On 12-02-07 07:38 PM, BGB wrote:
On 2/7/2012 11:11 AM, jebblue wrote:
[ SNIP ]
I recommend using sockets.
in general, I agree (sockets generally make the most sense), although
there are cases where file-based communications can make sense, although
probably not in the form as described in the OP.
another issue (besides how to pass messages), is what sort of form to
pass messages in.
usually, in my case, if storing data in files, I tend to prefer
ASCII-based formats.
usually, for passing messages over sockets, I have used "compact"
specialized binary formats, typically serialized data from some other
form (such as XML nodes or S-Expressions). although "magic byte value"
based message formats are initially simpler, they tend to be harder to
expand later (whereas encoding/decoding some more generic form, though
initially more effort, can turn out to be easier to maintain and extend
later).
note: this does not mean SOAP or CORBA or some other "standardized"

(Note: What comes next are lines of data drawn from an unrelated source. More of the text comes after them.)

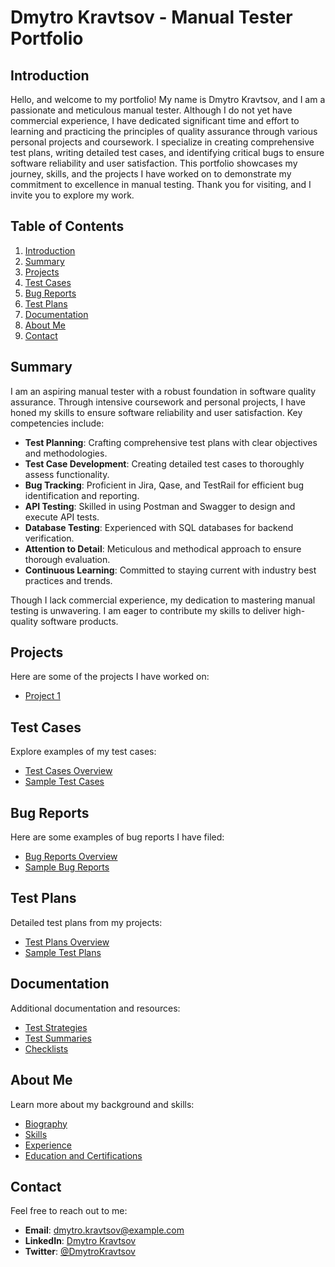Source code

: # Dmytro Kravtsov - Manual Tester Portfolio

## Introduction
Hello, and welcome to my portfolio! My name is Dmytro Kravtsov, and I am a passionate and meticulous manual tester. Although I do not yet have commercial experience, I have dedicated significant time and effort to learning and practicing the principles of quality assurance through various personal projects and coursework. I specialize in creating comprehensive test plans, writing detailed test cases, and identifying critical bugs to ensure software reliability and user satisfaction. This portfolio showcases my journey, skills, and the projects I have worked on to demonstrate my commitment to excellence in manual testing. Thank you for visiting, and I invite you to explore my work.

## Table of Contents
1. [Introduction](#introduction)
2. [Summary](#summary)
3. [Projects](#projects)
4. [Test Cases](#test-cases)
5. [Bug Reports](#bug-reports)
6. [Test Plans](#test-plans)
7. [Documentation](#documentation)
8. [About Me](#about-me)
9. [Contact](#contact)

## Summary

I am an aspiring manual tester with a robust foundation in software quality assurance. Through intensive coursework and personal projects, I have honed my skills to ensure software reliability and user satisfaction. Key competencies include:

- **Test Planning**: Crafting comprehensive test plans with clear objectives and methodologies.
- **Test Case Development**: Creating detailed test cases to thoroughly assess functionality.
- **Bug Tracking**: Proficient in Jira, Qase, and TestRail for efficient bug identification and reporting.
- **API Testing**: Skilled in using Postman and Swagger to design and execute API tests.
- **Database Testing**: Experienced with SQL databases for backend verification.
- **Attention to Detail**: Meticulous and methodical approach to ensure thorough evaluation.
- **Continuous Learning**: Committed to staying current with industry best practices and trends.

Though I lack commercial experience, my dedication to mastering manual testing is unwavering. I am eager to contribute my skills to deliver high-quality software products.

## Projects
Here are some of the projects I have worked on:
- [Project 1](./Projects/Project1)

## Test Cases
Explore examples of my test cases:
- [Test Cases Overview](./TestCases/Overview.md)
- [Sample Test Cases](./TestCases/Samples)

## Bug Reports
Here are some examples of bug reports I have filed:
- [Bug Reports Overview](./BugReports/Overview.md)
- [Sample Bug Reports](./BugReports/Samples)

## Test Plans
Detailed test plans from my projects:
- [Test Plans Overview](./TestPlans/Overview.md)
- [Sample Test Plans](./TestPlans/Samples)

## Documentation
Additional documentation and resources:
- [Test Strategies](./Documentation/TestStrategies.md)
- [Test Summaries](./Documentation/TestSummaries.md)
- [Checklists](./Documentation/Checklists.md)

## About Me
Learn more about my background and skills:
- [Biography](./AboutMe/Biography.md)
- [Skills](./AboutMe/Skills.md)
- [Experience](./AboutMe/Experience.md)
- [Education and Certifications](./AboutMe/EducationAndCertifications.md)

## Contact
Feel free to reach out to me:
- **Email**: [dmytro.kravtsov@example.com](mailto:dmytro.kravtsov@example.com)
- **LinkedIn**: [Dmytro Kravtsov](https://www.linkedin.com/in/dmytrokravtsov)
- **Twitter**: [@DmytroKravtsov](https://twitter.com/DmytroKravtsov)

messaging system, rather just that one initially builds and processes
the messages in some form that is more high-level than spitting out
bytes, and processing everything via a loop and a big "switch()" or
similar (although this can be an initially fairly simple option, so has
some merit due to ease of implementation).
the main reason for picking a binary message-serialization format (for
something like S-Expressions or XML nodes), would be mostly if there is
a chance that the serialized data will go over the internet, and a
textual format can be a bit bulkier (and thus slower to transmit over a
slower connection), as well as typically being slower to decode (a
sanely designed message format can be much more quickly unpacked than a
textual format can be parsed).
sending text over sockets may have merits as well, and is generally
preferable for "open" protocols.
or such...
I've done a fair bit with sockets myself, including recently, in fact
including on a current gig. Some of the message formats have been
designed by others, some by me. A few of them are specialized industry
standards, some are very custom and bespoke.

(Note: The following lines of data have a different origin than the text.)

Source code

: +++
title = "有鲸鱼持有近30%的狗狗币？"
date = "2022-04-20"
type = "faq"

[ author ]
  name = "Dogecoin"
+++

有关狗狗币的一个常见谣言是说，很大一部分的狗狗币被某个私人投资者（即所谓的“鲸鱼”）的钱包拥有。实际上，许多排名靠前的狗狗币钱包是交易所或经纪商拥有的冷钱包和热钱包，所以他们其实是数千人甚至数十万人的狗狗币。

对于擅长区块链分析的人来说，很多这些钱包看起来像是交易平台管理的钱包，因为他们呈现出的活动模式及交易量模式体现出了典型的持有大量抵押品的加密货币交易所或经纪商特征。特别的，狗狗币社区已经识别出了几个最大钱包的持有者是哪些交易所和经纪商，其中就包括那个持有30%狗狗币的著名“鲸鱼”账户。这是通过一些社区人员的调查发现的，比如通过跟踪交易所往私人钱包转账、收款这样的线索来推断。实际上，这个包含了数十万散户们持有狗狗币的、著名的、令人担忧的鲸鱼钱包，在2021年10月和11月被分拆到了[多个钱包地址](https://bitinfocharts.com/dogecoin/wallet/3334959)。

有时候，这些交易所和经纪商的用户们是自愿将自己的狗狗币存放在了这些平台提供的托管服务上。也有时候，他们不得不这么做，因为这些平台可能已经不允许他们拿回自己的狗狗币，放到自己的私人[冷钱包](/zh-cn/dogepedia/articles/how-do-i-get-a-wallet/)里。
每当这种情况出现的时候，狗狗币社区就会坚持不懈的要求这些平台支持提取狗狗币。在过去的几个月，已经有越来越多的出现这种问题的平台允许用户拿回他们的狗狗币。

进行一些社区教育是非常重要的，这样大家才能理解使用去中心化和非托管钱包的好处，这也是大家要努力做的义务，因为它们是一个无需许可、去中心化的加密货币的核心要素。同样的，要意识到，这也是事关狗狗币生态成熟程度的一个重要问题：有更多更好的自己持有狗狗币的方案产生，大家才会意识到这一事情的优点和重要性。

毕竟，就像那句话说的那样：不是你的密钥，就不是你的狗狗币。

A few of the formats have been binary: fixed-length blocks of data with
fields at various offsets. Works well enough if it suits the data.
A bunch of others have been text and line-oriented: a fixed number of
lines of data in known order, so that line 10 is always the data for a
particular field.
Other things to consider: JAXB, JSON etc. Minimum coding fuss at the
endpoints if that's what's appropriate for constructing message payloads.
I like text-based protocols, for some simple situations, that behave
like SMTP or POP. But it obviously depends on what you expect your
client and server to do, it's just another approach to be aware of.
well, text need not be all that limiting.
You may have misunderstood something I said if you got that impression
from me, that text is all that limiting.
[ SNIP ]
ok.
it came off that you were implying that text only really worked well for
simple protocols, like SMTP, POP, HTTP, ...
I haven't been able to completely avoid using the DOM, but I loathe the
API. If I'm using XML at all, and JAXB suits, I'll use JAXB. More
generally I'll use SAX or StAX.
I have rarely done things for which SAX has made sense...
usually in cases where SAX would make sense, I end up using
line-oriented text formats instead (because there is often little
obvious reason for why XML syntax would make much sense).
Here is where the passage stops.